Problem details: Wherever a line in the data below holds "karta", copy that line.

......

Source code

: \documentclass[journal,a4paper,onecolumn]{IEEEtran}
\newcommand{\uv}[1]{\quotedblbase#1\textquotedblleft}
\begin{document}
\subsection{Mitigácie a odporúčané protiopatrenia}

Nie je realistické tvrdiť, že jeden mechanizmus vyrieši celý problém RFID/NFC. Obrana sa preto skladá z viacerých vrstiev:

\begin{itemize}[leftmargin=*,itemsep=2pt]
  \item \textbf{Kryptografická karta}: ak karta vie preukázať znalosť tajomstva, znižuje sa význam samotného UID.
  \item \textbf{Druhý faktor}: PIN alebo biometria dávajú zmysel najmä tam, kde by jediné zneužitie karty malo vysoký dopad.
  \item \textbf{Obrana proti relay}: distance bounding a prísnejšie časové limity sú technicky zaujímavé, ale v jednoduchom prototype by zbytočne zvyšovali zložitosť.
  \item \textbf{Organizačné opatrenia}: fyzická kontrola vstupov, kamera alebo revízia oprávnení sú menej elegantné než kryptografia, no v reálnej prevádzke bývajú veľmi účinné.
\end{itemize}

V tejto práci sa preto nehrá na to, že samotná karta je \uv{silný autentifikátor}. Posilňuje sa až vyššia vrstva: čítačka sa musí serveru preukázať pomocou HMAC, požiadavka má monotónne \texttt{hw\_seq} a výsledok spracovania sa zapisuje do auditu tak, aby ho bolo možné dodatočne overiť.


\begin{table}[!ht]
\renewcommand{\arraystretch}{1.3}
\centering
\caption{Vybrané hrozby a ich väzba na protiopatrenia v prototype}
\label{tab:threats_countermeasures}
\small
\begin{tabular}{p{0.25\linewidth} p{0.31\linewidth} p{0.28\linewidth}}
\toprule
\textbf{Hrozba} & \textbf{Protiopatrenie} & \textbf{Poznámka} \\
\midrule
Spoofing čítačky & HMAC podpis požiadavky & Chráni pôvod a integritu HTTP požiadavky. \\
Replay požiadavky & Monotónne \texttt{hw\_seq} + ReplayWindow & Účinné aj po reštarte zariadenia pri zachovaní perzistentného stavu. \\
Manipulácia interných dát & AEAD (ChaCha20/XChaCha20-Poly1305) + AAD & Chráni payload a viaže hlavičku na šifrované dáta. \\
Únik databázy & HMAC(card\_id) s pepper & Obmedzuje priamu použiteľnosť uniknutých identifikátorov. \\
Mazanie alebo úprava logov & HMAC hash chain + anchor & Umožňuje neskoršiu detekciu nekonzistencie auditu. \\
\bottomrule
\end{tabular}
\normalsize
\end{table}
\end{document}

......

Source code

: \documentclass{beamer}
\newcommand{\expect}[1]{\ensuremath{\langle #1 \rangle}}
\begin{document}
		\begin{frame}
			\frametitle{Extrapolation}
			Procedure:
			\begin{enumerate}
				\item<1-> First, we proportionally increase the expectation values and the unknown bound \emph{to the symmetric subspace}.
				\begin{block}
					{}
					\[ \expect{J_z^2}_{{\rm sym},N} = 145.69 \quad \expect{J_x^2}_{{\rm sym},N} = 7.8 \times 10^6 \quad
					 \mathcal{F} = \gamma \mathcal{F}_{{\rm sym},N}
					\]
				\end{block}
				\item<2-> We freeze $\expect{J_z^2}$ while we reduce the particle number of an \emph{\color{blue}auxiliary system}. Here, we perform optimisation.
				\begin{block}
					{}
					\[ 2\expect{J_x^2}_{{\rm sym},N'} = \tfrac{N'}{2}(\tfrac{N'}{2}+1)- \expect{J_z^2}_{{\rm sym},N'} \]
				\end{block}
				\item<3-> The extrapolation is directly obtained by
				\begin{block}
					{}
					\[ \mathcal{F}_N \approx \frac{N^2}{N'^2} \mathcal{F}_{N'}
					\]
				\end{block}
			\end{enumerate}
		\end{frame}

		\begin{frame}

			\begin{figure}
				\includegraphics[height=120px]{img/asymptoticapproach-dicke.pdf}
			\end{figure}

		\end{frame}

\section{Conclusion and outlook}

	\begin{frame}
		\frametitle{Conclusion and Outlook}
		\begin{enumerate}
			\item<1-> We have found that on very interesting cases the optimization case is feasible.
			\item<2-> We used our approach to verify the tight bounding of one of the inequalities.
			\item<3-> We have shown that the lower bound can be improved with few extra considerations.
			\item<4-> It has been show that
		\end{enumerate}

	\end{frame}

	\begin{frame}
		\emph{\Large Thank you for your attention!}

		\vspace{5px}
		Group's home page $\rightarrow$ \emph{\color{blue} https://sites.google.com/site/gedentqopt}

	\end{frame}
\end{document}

......

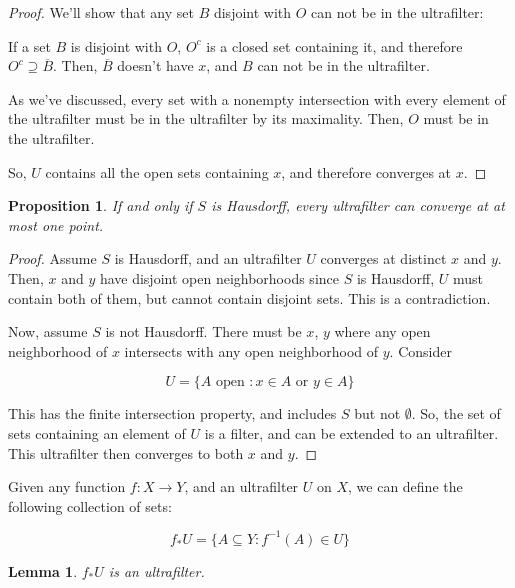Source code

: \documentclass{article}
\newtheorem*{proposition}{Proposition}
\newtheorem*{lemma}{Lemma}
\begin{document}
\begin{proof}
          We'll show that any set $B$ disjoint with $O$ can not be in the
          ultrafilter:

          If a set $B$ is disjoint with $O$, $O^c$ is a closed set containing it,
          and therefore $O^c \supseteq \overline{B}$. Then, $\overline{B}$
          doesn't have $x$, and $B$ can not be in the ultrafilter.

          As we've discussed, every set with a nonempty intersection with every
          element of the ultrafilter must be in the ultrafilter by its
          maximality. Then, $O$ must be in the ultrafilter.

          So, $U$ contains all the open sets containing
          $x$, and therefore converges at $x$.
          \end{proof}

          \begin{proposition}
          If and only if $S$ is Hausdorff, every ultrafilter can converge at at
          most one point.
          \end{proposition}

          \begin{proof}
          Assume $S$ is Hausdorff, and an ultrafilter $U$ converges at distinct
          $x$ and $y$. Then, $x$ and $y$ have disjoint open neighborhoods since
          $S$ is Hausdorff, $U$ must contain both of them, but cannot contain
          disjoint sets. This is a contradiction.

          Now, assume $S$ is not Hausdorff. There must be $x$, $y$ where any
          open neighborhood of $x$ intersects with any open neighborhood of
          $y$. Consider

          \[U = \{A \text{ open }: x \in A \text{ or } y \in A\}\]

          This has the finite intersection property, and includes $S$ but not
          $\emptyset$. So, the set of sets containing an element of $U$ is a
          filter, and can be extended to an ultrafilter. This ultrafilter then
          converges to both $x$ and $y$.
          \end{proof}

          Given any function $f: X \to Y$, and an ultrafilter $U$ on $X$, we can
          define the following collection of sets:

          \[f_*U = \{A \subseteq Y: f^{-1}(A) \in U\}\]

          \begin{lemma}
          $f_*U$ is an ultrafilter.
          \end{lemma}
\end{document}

......

Solution:
  \item \textbf{Kryptografická karta}: ak karta vie preukázať znalosť tajomstva, znižuje sa význam samotného UID.
V tejto práci sa preto nehrá na to, že samotná karta je \uv{silný autentifikátor}. Posilňuje sa až vyššia vrstva: čítačka sa musí serveru preukázať pomocou HMAC, požiadavka má monotónne \texttt{hw\_seq} a výsledok spracovania sa zapisuje do auditu tak, aby ho bolo možné dodatočne overiť.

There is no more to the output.